That blue dot in the upper right is Gliese 504b (GJ 504b), a giant planet that is 59 light years from Earth orbiting a solar-type star. But what is this special? Have we not already seen several extrasolar planets directly? Yes, but doing a little cheating. And is that exoplanets we have seen directly, as the system HR 8799, for example-are actually training worlds still shine with their own light, especially in infrared.
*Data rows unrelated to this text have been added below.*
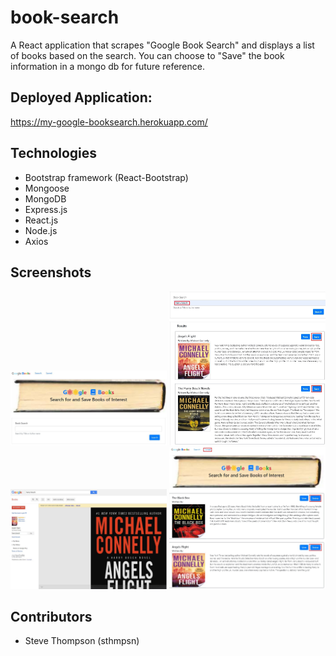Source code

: # book-search
A React application that scrapes "Google Book Search" and displays a list of books based on the search. You can choose to "Save" the book information in a mongo db for future reference.

## Deployed Application:
https://my-google-booksearch.herokuapp.com/

## Technologies
* Bootstrap framework (React-Bootstrap)
* Mongoose
* MongoDB
* Express.js
* React.js
* Node.js
* Axios
 
## Screenshots
<img src="design/screenshots/01-landing.jpg" width="250" alt="landing">
<img src="design/screenshots/02-bookSearch.jpg" width="250" alt="bookSearch"> 
<img src="design/screenshots/03-viewBook.jpg" width="250" alt="viewBook">
<img src="design/screenshots/04-savedBooks.jpg" width="250" alt="savedBooks">

## Contributors
* Steve Thompson (sthmpsn)
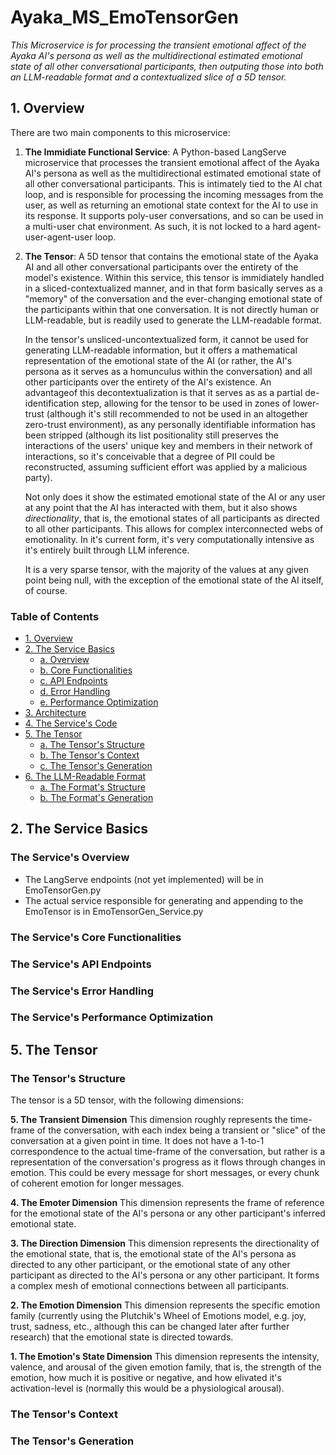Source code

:# Ayaka_MS_EmoTensorGen
_This Microservice is for processing the transient emotional affect of the Ayaka AI's persona as well as the multidirectional estimated emotional state of all other conversational participants, then outputing those into both an LLM-readable format and a contextualized slice of a 5D tensor._

## 1. Overview

There are two main components to this microservice:

1. **The Immidiate Functional Service**: A Python-based LangServe microservice that processes the transient emotional affect of the Ayaka AI's persona as well as the multidirectional estimated emotional state of all other conversational participants. This is intimately tied to the AI chat loop, and is responsible for processing the incoming messages from the user, as well as returning an emotional state context for the AI to use in its response. It supports poly-user conversations, and so can be used in a multi-user chat environment. As such, it is not locked to a hard agent-user-agent-user loop.

2. **The Tensor**: A 5D tensor that contains the emotional state of the Ayaka AI and all other conversational participants over the entirety of the model's existence. Within this service, this tensor is immidiately handled in a sliced-contextualized manner, and in that form basically serves as a "memory" of the conversation and the ever-changing emotional state of the participants within that one conversation. It is not directly human or LLM-readable, but is readily used to generate the LLM-readable format.

    In the tensor's unsliced-uncontextualized form, it cannot be used for generating LLM-readable information, but it offers a mathematical representation of the emotional state of the AI (or rather, the AI's persona as it serves as a homunculus within the conversation) and all other participants over the entirety of the AI's existence. An advantageof this decontextualization is that it serves as as a partial de-identification step, allowing for the tensor to be used in zones of lower-trust (although it's still recommended to not be used in an altogether zero-trust environment), as any personally identifiable information has been stripped (although its list positionality still preserves the interactions of the users' unique key and members in their network of interactions, so it's conceivable that a degree of PII could be reconstructed, assuming sufficient effort was applied by a malicious party).

    Not only does it show the estimated emotional state of the AI or any user at any point that the AI has interacted with them, but it also shows _directionality_, that is, the emotional states of all participants as directed to all other participants. This allows for complex interconnected webs of emotionality. In it's current form, it's very computationally intensive as it's entirely built through LLM inference.

    It is a very sparse tensor, with the majority of the values at any given point being null, with the exception of the emotional state of the AI itself, of course.


### Table of Contents
- [1. Overview](#1-overview)
- [2. The Service Basics](#2-the-service-basics)
  - [a. Overview](#2a-overview)
  - [b. Core Functionalities](#2b-core-functionalities)
  - [c. API Endpoints](#2c-api-endpoints)
  - [d. Error Handling](#2d-error-handling)
  - [e. Performance Optimization](#2e-performance-optimization)
- [3. Architecture](#3-architecture)
- [4. The Service's Code](#4-the-service-code)
- [5. The Tensor](#5-the-tensor)
  - [a. The Tensor's Structure](#5a-the-tensor-structure)
  - [b. The Tensor's Context](#5b-the-tensor-context)
  - [c. The Tensor's Generation](#5c-the-tensor-generation)
- [6. The LLM-Readable Format](#6-the-llm-readable-format)
  - [a. The Format's Structure](#6a-the-format-structure)
  - [b. The Format's Generation](#6b-the-format-generation)

## 2. The Service Basics<a name="2-the-service-basics"></a>
### The Service's Overview<a name="2a-the-service-overview"></a>
* The LangServe endpoints (not yet implemented) will be in EmoTensorGen.py
* The actual service responsible for generating and appending to the EmoTensor is in EmoTensorGen_Service.py

### The Service's Core Functionalities<a name="2b-the-service-core-functionalities"></a>

### The Service's API Endpoints<a name="2c-the-service-api-endpoints"></a>

### The Service's Error Handling<a name="2d-the-service-error-handling"></a>

### The Service's Performance Optimization<a name="2e-the-service-performance-optimization"></a>

## 5. The Tensor<a name="5-the-tensor"></a>
### The Tensor's Structure<a name="5a-the-tensor-structure"></a>
The tensor is a 5D tensor, with the following dimensions:

__5. The Transient Dimension__
  This dimension roughly represents the time-frame of the conversation, with each index being a transient or "slice" of the conversation at a given point in time. It does not have a 1-to-1 correspondence to the actual time-frame of the conversation, but rather is a representation of the conversation's progress as it flows through changes in emotion. This could be every message for short messages, or every chunk of coherent emotion for longer messages.

__4. The Emoter Dimension__
  This dimension represents the frame of reference for the emotional state of the AI's persona or any other participant's inferred emotional state.

__3. The Direction Dimension__
  This dimension represents the directionality of the emotional state, that is, the emotional state of the AI's persona as directed to any other participant, or the emotional state of any other participant as directed to the AI's persona or any other participant. It forms a complex mesh of emotional connections between all participants.

__2. The Emotion Dimension__
  This dimension represents the specific emotion family (currently using the Plutchik's Wheel of Emotions model, e.g. joy, trust, sadness, etc., although this can be changed later after further research) that the emotional state is directed towards.

__1. The Emotion's State Dimension__
  This dimension represents the intensity, valence, and arousal of the given emotion family, that is, the strength of the emotion, how much it is positive or negative, and how elivated it's activation-level is (normally this would be a physiological arousal).

### The Tensor's Context<a name="5b-the-tensor-context"></a>
### The Tensor's Generation<a name="5c-the-tensor-generation"></a>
Not that Gliese 504b is old, and that his age is estimated at 100-500 million years, but it certainly is by far the oldest exoplanet we've been able to discover without using indirect methods such as traffic or the radial velocity. Like most worlds that can be seen directly, Gliese 504b is located a great distance from its star: about 6.525 billion kilometers (43 AU), which is enough when compared to the 4.5 billion kilometers (30 AU) the orbit of Neptune. And, like most giant planets located at this distance jeopardizes the planet formation mechanism known as core accretion, thus favoring the other rival model based on gravitational instability. But it is also perfectly possible that GJ 504b has migrated out of the system due to gravitational interactions with other hypothetical inner planets.
Unfortunately, having been discovered by direct vision is difficult to determine the mass of this planet, but it is believed could be between 3 and 8.5 times the mass of Jupiter. All further indicates that GJ 504b has a bluish color, which could be a sign of the presence of an atmosphere with few clouds and make this world a future candidate for spectroscopic observations. GJ 504b has been discovered by the project team SEEDS (Strategic Explorations of Exoplanets and Disks with Subaru) Japanese Subaru telescope. Between March 2011 and May 2012, the SEEDS team observed the object in infrared to make sure it really is in orbit of GJ 504 and is not an independent body. Now we can say we've seen, but seen 'of verdad'-a planet around a solar-type star.